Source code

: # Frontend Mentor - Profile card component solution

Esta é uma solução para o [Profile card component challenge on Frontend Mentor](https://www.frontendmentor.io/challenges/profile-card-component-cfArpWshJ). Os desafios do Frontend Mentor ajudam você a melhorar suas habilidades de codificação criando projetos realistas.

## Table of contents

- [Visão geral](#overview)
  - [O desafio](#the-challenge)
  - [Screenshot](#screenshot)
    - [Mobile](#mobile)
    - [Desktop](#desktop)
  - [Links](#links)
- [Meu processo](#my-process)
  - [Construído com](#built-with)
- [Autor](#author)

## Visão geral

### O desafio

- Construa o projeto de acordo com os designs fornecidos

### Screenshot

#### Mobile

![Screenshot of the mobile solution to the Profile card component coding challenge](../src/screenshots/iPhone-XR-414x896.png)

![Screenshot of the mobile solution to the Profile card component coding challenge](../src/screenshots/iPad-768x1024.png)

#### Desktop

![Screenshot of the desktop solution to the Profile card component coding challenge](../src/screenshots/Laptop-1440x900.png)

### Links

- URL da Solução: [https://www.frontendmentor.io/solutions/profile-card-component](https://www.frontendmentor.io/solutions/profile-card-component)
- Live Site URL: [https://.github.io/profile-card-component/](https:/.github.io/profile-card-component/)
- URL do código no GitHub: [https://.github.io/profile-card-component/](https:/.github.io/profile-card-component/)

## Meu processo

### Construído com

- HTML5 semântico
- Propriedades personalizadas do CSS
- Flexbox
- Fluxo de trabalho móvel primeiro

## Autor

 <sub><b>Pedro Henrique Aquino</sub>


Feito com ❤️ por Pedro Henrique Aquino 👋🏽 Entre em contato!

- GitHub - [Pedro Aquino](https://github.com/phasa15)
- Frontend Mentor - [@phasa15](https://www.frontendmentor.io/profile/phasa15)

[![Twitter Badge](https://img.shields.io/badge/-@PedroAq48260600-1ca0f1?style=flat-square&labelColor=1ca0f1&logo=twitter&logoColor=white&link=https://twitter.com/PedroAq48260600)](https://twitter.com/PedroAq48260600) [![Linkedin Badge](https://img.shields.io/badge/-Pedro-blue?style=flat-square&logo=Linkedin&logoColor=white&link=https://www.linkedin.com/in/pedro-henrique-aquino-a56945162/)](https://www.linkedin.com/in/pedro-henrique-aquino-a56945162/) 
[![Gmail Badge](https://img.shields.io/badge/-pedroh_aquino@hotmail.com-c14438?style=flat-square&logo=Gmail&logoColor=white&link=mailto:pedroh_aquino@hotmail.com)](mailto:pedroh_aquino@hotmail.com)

• • • • •

Your objective: Scan the records for the string "Construído" and show every line that contains it.

Written response:
  - [Construído com](#built-with)
### Construído com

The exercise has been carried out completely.